BEGIN Provided information

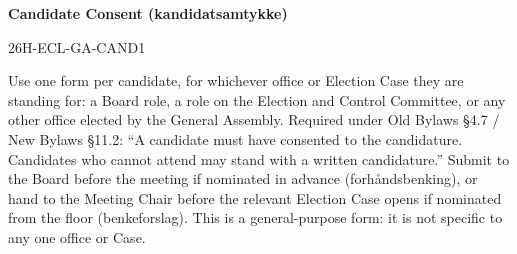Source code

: \documentclass{../../../Common/Latex/Templates/rapport}
\date{\meetingdate, \meetingtime}
\begin{document}
\reportmainmatter
\small
\setlength{\parindent}{0pt}
\setlength{\tabcolsep}{6pt}
\renewcommand{\arraystretch}{1.2}

\begin{center}
  {\Large\bfseries Candidate Consent (kandidatsamtykke)}\par
  \vspace{0.15cm}
  {\normalsize 26H-ECL-GA-CAND1}\par
  \vspace{0.1cm}
  {\small \meetingline}\par
\end{center}

\vspace{0.2cm}
Use one form per candidate, for whichever office or Election Case they are standing for: a Board role, a role on the Election and Control Committee, or any other office elected by the General Assembly. Required under Old Bylaws \S4.7 / New Bylaws \S11.2: ``A candidate must have consented to the candidature. Candidates who cannot attend may stand with a written candidature.'' Submit to the Board before the meeting if nominated in advance (forhåndsbenking), or hand to the Meeting Chair before the relevant Election Case opens if nominated from the floor (benkeforslag). This is a general-purpose form: it is not specific to any one office or Case.
\end{document}

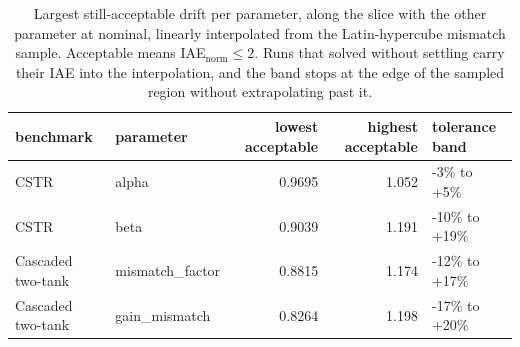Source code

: \begin{table}
\caption{Largest still-acceptable drift per parameter, along the slice with the other parameter at nominal, linearly interpolated from the Latin-hypercube mismatch sample. Acceptable means IAE$_{\mathrm{norm}} \le 2$. Runs that solved without settling carry their IAE into the interpolation, and the band stops at the edge of the sampled region without extrapolating past it.}
\label{tab:T3_tolerance_summary}
\begin{tabular}{llrrl}
\toprule
benchmark & parameter & lowest acceptable & highest acceptable & tolerance band \\
\midrule
CSTR & alpha & 0.9695 & 1.052 & -3\% to +5\% \\
CSTR & beta & 0.9039 & 1.191 & -10\% to +19\% \\
Cascaded two-tank & mismatch\_factor & 0.8815 & 1.174 & -12\% to +17\% \\
Cascaded two-tank & gain\_mismatch & 0.8264 & 1.198 & -17\% to +20\% \\
\bottomrule
\end{tabular}
\end{table}
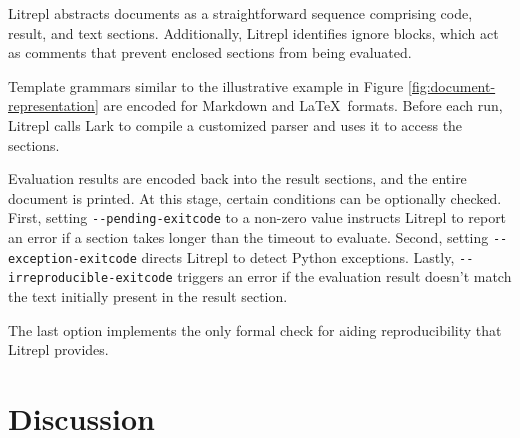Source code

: \documentclass[letterpaper,12pt,twocolumn]{article}
\newcommand{\Latex}{\LaTeX\ }
\begin{document}
Litrepl abstracts documents as a straightforward sequence comprising code,
result, and text sections. Additionally, Litrepl identifies ignore blocks, which
act as comments that prevent enclosed sections from being evaluated.

Template grammars similar to the illustrative example in Figure
\ref{fig:document-representation} are encoded for Markdown and \Latex formats.
Before each run, Litrepl calls Lark\textcite{Lark} to compile a customized
parser and uses it to access the sections.

Evaluation results are encoded back into the result sections, and the entire
document is printed. At this stage, certain conditions can be optionally
checked. First, setting \verb|--pending-exitcode| to a non-zero value instructs
Litrepl to report an error if a section takes longer than the timeout to
evaluate. Second, setting \verb|--exception-exitcode| directs Litrepl to detect
Python exceptions. Lastly, \verb|--irreproducible-exitcode| triggers an error if
the evaluation result doesn't match the text initially present in the result
section.

The last option implements the only formal check for aiding reproducibility that
Litrepl provides.

\section{Discussion}
\end{document}
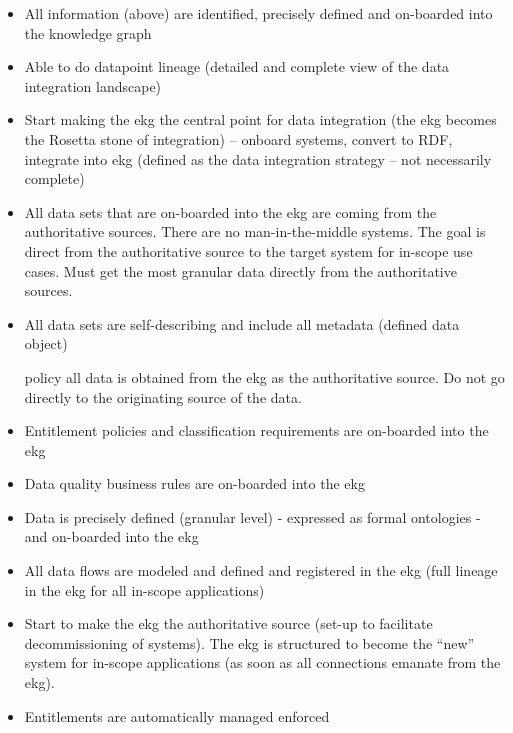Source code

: \begin{itemize}[leftmargin=1.5in,font=\bfseries]
    \item All information (above) are identified, precisely defined and on-boarded into the knowledge graph
    \item Able to do datapoint lineage (detailed and complete view of the data integration landscape)
    \item Start making the \gls{ekg} the central point for data integration (the \gls{ekg} becomes the Rosetta stone of
          integration) -- onboard systems, convert to RDF, integrate into \gls{ekg} (defined as the
          data integration strategy -- not necessarily complete)
    \item All data sets that are on-boarded into the \gls{ekg} are coming from the authoritative sources.
          There are no man-in-the-middle systems.
          The goal is direct from the authoritative source to the target system for in-scope use cases.
          Must get the most granular data directly from the authoritative sources.
    \item All data sets are self-describing and include all metadata (defined data object)
    \item [policy] all data is obtained from the \gls{ekg} as the authoritative source.
          Do not go directly to the originating source of the data.
    \item Entitlement policies and classification requirements are on-boarded into the \gls{ekg}
    \item Data quality business rules are on-boarded into the \gls{ekg}

\end{itemize}

\kgmmscoringlevelThree

\begin{itemize}[leftmargin=1.5in,font=\bfseries]
    \item Data is precisely defined (granular level) - expressed as formal ontologies - and on-boarded into the \gls{ekg}
    \item All data flows are modeled and defined and registered in the \gls{ekg} (full lineage in the \gls{ekg} for all
          in-scope applications)
    \item Start to make the \gls{ekg} the authoritative source (set-up to facilitate decommissioning of systems).
          The \gls{ekg} is structured to become the “new” system for in-scope applications (as soon as all
          connections emanate from the \gls{ekg}).
    \item Entitlements are automatically managed enforced
\end{itemize}

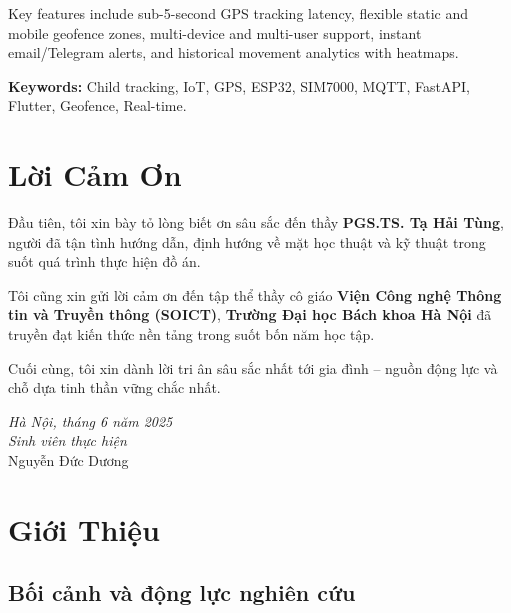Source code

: \documentclass[13pt, a4paper]{report}
\newcommand{\authorname}{Nguyễn Đức Dương}
\newcommand{\advisor}{PGS.TS. Tạ Hải Tùng}
\newcommand{\department}{Viện Công nghệ Thông tin và Truyền thông (SOICT)}
\newcommand{\university}{Trường Đại học Bách khoa Hà Nội}
\begin{document}
\medskip
Key features include sub-5-second GPS tracking latency, flexible static and mobile geofence zones, multi-device and multi-user support, instant email/Telegram alerts, and historical movement analytics with heatmaps.

\medskip
\noindent\textbf{Keywords:} Child tracking, IoT, GPS, ESP32, SIM7000, MQTT, FastAPI, Flutter, Geofence, Real-time.

\clearpage

\chapter*{Lời Cảm Ơn}

Đầu tiên, tôi xin bày tỏ lòng biết ơn sâu sắc đến thầy \textbf{\advisor{}}, người đã tận tình hướng dẫn, định hướng về mặt học thuật và kỹ thuật trong suốt quá trình thực hiện đồ án.

Tôi cũng xin gửi lời cảm ơn đến tập thể thầy cô giáo \textbf{\department{}}, \textbf{\university{}} đã truyền đạt kiến thức nền tảng trong suốt bốn năm học tập.

Cuối cùng, tôi xin dành lời tri ân sâu sắc nhất tới gia đình -- nguồn động lực và chỗ dựa tinh thần vững chắc nhất.

\vspace{1.5cm}
\begin{flushright}
\textit{Hà Nội, tháng 6 năm 2025}\\[6pt]
\textit{Sinh viên thực hiện}\\[24pt]
\authorname{}
\end{flushright}
\clearpage

\tableofcontents
\clearpage
\listoffigures
\clearpage
\listoftables
\clearpage

\pagestyle{fancy}

\chapter{Giới Thiệu}

\section{Bối cảnh và động lực nghiên cứu}
\end{document}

END Provided information

* **Description of the task**:
What this calls for is a word-for-word copy of the listing above, pictures excluded.

* **Answer to this task**:
Source code

: \documentclass{../../../Common/Latex/Templates/rapport}
\date{\meetingdate, \meetingtime}
\begin{document}
\reportmainmatter
\small
\setlength{\parindent}{0pt}
\setlength{\tabcolsep}{6pt}
\renewcommand{\arraystretch}{1.2}

\begin{center}
  {\Large\bfseries Candidate Consent (kandidatsamtykke)}\par
  \vspace{0.15cm}
  {\normalsize 26H-ECL-GA-CAND1}\par
  \vspace{0.1cm}
  {\small \meetingline}\par
\end{center}

\vspace{0.2cm}
Use one form per candidate, for whichever office or Election Case they are standing for: a Board role, a role on the Election and Control Committee, or any other office elected by the General Assembly. Required under Old Bylaws \S4.7 / New Bylaws \S11.2: ``A candidate must have consented to the candidature. Candidates who cannot attend may stand with a written candidature.'' Submit to the Board before the meeting if nominated in advance (forhåndsbenking), or hand to the Meeting Chair before the relevant Election Case opens if nominated from the floor (benkeforslag). This is a general-purpose form: it is not specific to any one office or Case.
\end{document}

Source code

: \begin{table}
\caption{Largest still-acceptable drift per parameter, along the slice with the other parameter at nominal, linearly interpolated from the Latin-hypercube mismatch sample. Acceptable means IAE$_{\mathrm{norm}} \le 2$. Runs that solved without settling carry their IAE into the interpolation, and the band stops at the edge of the sampled region without extrapolating past it.}
\label{tab:T3_tolerance_summary}
\begin{tabular}{llrrl}
\toprule
benchmark & parameter & lowest acceptable & highest acceptable & tolerance band \\
\midrule
CSTR & alpha & 0.9695 & 1.052 & -3\% to +5\% \\
CSTR & beta & 0.9039 & 1.191 & -10\% to +19\% \\
Cascaded two-tank & mismatch\_factor & 0.8815 & 1.174 & -12\% to +17\% \\
Cascaded two-tank & gain\_mismatch & 0.8264 & 1.198 & -17\% to +20\% \\
\bottomrule
\end{tabular}
\end{table}
Source code

: \documentclass[letterpaper,12pt,twocolumn]{article}
\newcommand{\Latex}{\LaTeX\ }
\begin{document}
Litrepl abstracts documents as a straightforward sequence comprising code,
result, and text sections. Additionally, Litrepl identifies ignore blocks, which
act as comments that prevent enclosed sections from being evaluated.

Template grammars similar to the illustrative example in Figure
\ref{fig:document-representation} are encoded for Markdown and \Latex formats.
Before each run, Litrepl calls Lark\textcite{Lark} to compile a customized
parser and uses it to access the sections.

Evaluation results are encoded back into the result sections, and the entire
document is printed. At this stage, certain conditions can be optionally
checked. First, setting \verb|--pending-exitcode| to a non-zero value instructs
Litrepl to report an error if a section takes longer than the timeout to
evaluate. Second, setting \verb|--exception-exitcode| directs Litrepl to detect
Python exceptions. Lastly, \verb|--irreproducible-exitcode| triggers an error if
the evaluation result doesn't match the text initially present in the result
section.

The last option implements the only formal check for aiding reproducibility that
Litrepl provides.

\section{Discussion}
\end{document}
Source code

: \begin{itemize}[leftmargin=1.5in,font=\bfseries]
    \item All information (above) are identified, precisely defined and on-boarded into the knowledge graph
    \item Able to do datapoint lineage (detailed and complete view of the data integration landscape)
    \item Start making the \gls{ekg} the central point for data integration (the \gls{ekg} becomes the Rosetta stone of
          integration) -- onboard systems, convert to RDF, integrate into \gls{ekg} (defined as the
          data integration strategy -- not necessarily complete)
    \item All data sets that are on-boarded into the \gls{ekg} are coming from the authoritative sources.
          There are no man-in-the-middle systems.
          The goal is direct from the authoritative source to the target system for in-scope use cases.
          Must get the most granular data directly from the authoritative sources.
    \item All data sets are self-describing and include all metadata (defined data object)
    \item [policy] all data is obtained from the \gls{ekg} as the authoritative source.
          Do not go directly to the originating source of the data.
    \item Entitlement policies and classification requirements are on-boarded into the \gls{ekg}
    \item Data quality business rules are on-boarded into the \gls{ekg}

\end{itemize}

\kgmmscoringlevelThree

\begin{itemize}[leftmargin=1.5in,font=\bfseries]
    \item Data is precisely defined (granular level) - expressed as formal ontologies - and on-boarded into the \gls{ekg}
    \item All data flows are modeled and defined and registered in the \gls{ekg} (full lineage in the \gls{ekg} for all
          in-scope applications)
    \item Start to make the \gls{ekg} the authoritative source (set-up to facilitate decommissioning of systems).
          The \gls{ekg} is structured to become the “new” system for in-scope applications (as soon as all
          connections emanate from the \gls{ekg}).
    \item Entitlements are automatically managed enforced
\end{itemize}

Source code

: \documentclass[13pt, a4paper]{report}
\newcommand{\authorname}{Nguyễn Đức Dương}
\newcommand{\advisor}{PGS.TS. Tạ Hải Tùng}
\newcommand{\department}{Viện Công nghệ Thông tin và Truyền thông (SOICT)}
\newcommand{\university}{Trường Đại học Bách khoa Hà Nội}
\begin{document}
\medskip
Key features include sub-5-second GPS tracking latency, flexible static and mobile geofence zones, multi-device and multi-user support, instant email/Telegram alerts, and historical movement analytics with heatmaps.

\medskip
\noindent\textbf{Keywords:} Child tracking, IoT, GPS, ESP32, SIM7000, MQTT, FastAPI, Flutter, Geofence, Real-time.

\clearpage

\chapter*{Lời Cảm Ơn}

Đầu tiên, tôi xin bày tỏ lòng biết ơn sâu sắc đến thầy \textbf{\advisor{}}, người đã tận tình hướng dẫn, định hướng về mặt học thuật và kỹ thuật trong suốt quá trình thực hiện đồ án.

Tôi cũng xin gửi lời cảm ơn đến tập thể thầy cô giáo \textbf{\department{}}, \textbf{\university{}} đã truyền đạt kiến thức nền tảng trong suốt bốn năm học tập.

Cuối cùng, tôi xin dành lời tri ân sâu sắc nhất tới gia đình -- nguồn động lực và chỗ dựa tinh thần vững chắc nhất.

\vspace{1.5cm}
\begin{flushright}
\textit{Hà Nội, tháng 6 năm 2025}\\[6pt]
\textit{Sinh viên thực hiện}\\[24pt]
\authorname{}
\end{flushright}
\clearpage

\tableofcontents
\clearpage
\listoffigures
\clearpage
\listoftables
\clearpage

\pagestyle{fancy}

\chapter{Giới Thiệu}

\section{Bối cảnh và động lực nghiên cứu}
\end{document}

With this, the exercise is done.